How about this: gen_e, gen_pi, gen_sqrt2, etc. all generate
representations of various real numbers as possibly infinite sequences
of digits:

   def gen_pi():
      yield 3
      yield 1
      yield 4
      # ... compute infinite stream one digit at a time

Comparison is obvious if (hmmm....) you can guarantee that you're
sorting unique elements and that the sort function won't compare an
element with itself (otherwise I guess you could cut off comparison at
a million digits or whatever):

   def cmp(gen1, gen2):
     for d,e in izip(gen1(), gen2()):
        c = cmp(d,e)
        if c: return c

I don't see any clean way to handle that with key=, though of course
maybe I'm missing something.  

Right. I would be forced to use a Cmp2Key wrapper for this one.

If sorting lazily evaluated infinite sequences is a common use
case for you, then you're going to love Haskell ;-)

I don't hate sorting in py3.x.

That's good to hear.

 I understand the concept that py3.x
introduces incompatibilities to make things better.  What I don't like
is the approach of breaking stuff gratutiously with no benefit.  If
the positional arg for cmp is a kludge, why not switch it to a keyword
arg instead of eliminating it?

When Guido made the final call, I'm sure he was balancing
a number of goals including language simplification and
one-way-to-do-it. I'm also sure that sorting lazily
evaluated infinite sequences was not on his radar screen :)

 key= is very useful but it is
a derived operation, not the other way around.

As you showed with infinite sequence example, it may well
be the case that cmp is more general and can more readily
handle an exotic case.

Psychologically, the thing that I find to be interesting is
that beginners and intermediate users seem to take to key
functions more readily than old timers. The key function seems
to be an easy thing to teach (perhaps because that's the
way Excel sorts and the way SQL sorts, or perhaps it is because
problem statements seem to arise in the form of "sort by this,
then by that" instead of "here's how two objects should be
compared").

In contrast, some people who have have had deep experience with
cmp functions may tend to first think of cmp solutions and then
have a harder time seeing solutions with key functions. If you
grew-up on C's qsort() like I did, then a key function may not
be the first thing that pops into your head.

One other interesting data point: Python uses key functions
in min(), max(), heapq.nsmallest(), heapq.nlargest, and
itertools.groupby(). Those functions never supported a
cmp function argument, nor has one ever been requested.


Raymond
 
P

Paul Rubin

Raymond Hettinger said:
There were two sorts in my post and only one in yours.
That's why you didn't get the same answer.

Whoops, missed that.
When Guido made the final call, I'm sure he was balancing
a number of goals including language simplification and
one-way-to-do-it. I'm also sure that sorting lazily
evaluated infinite sequences was not on his radar screen :)

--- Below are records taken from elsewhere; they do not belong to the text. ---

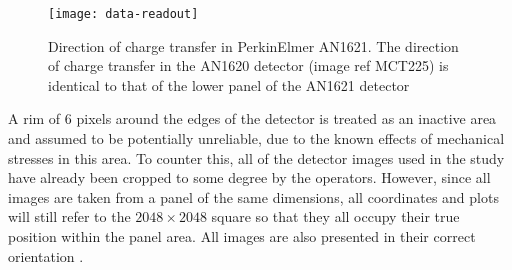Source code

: \documentclass[\main/IO-Pixels.tex]{subfiles}
\begin{document}
\begin{figure}[!ht]
\caption{ Direction of charge transfer in PerkinElmer AN1621. The direction of charge transfer in the AN1620 detector (image ref MCT225) is identical to that of the lower panel of the AN1621 detector }
\label{fig:charge-transfer-direction}
\texttt{[image: data-readout]}
\end{figure} 


A rim of 6 pixels around the edges of the detector is treated as an inactive area and assumed to be potentially unreliable, due to the known effects of mechanical stresses in this area. To counter this, all of the detector images used in the study have already been cropped to some degree by the operators.  However, since all images are taken from a panel of the same dimensions, all coordinates and plots will still refer to the $2048 \times 2048$ square so that they all occupy their true position within the panel area. All images are also presented in their correct orientation .
  
\end{document}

I can't help wondering if there will be feature requests for a cmp
argument for the rest of eternity until it eventually makes its way
back in.
Psychologically, the thing that I find to be interesting is
that beginners and intermediate users seem to take to key
functions more readily than old timers.

I think key is preferable in at least 90% of the cases. I also think
a general purpose language should be able to handle 100% of the cases,
so if key is all you have, there can be a gap to fill.
In contrast, some people who have have had deep experience with
cmp functions may tend to first think of cmp solutions and then
have a harder time seeing solutions with key functions. If you
grew-up on C's qsort() like I did, then a key function may not
be the first thing that pops into your head.

That could be.
One other interesting data point: Python uses key functions
in min(), max(), heapq.nsmallest(), heapq.nlargest, and
itertools.groupby(). Those functions never supported a
cmp function argument, nor has one ever been requested.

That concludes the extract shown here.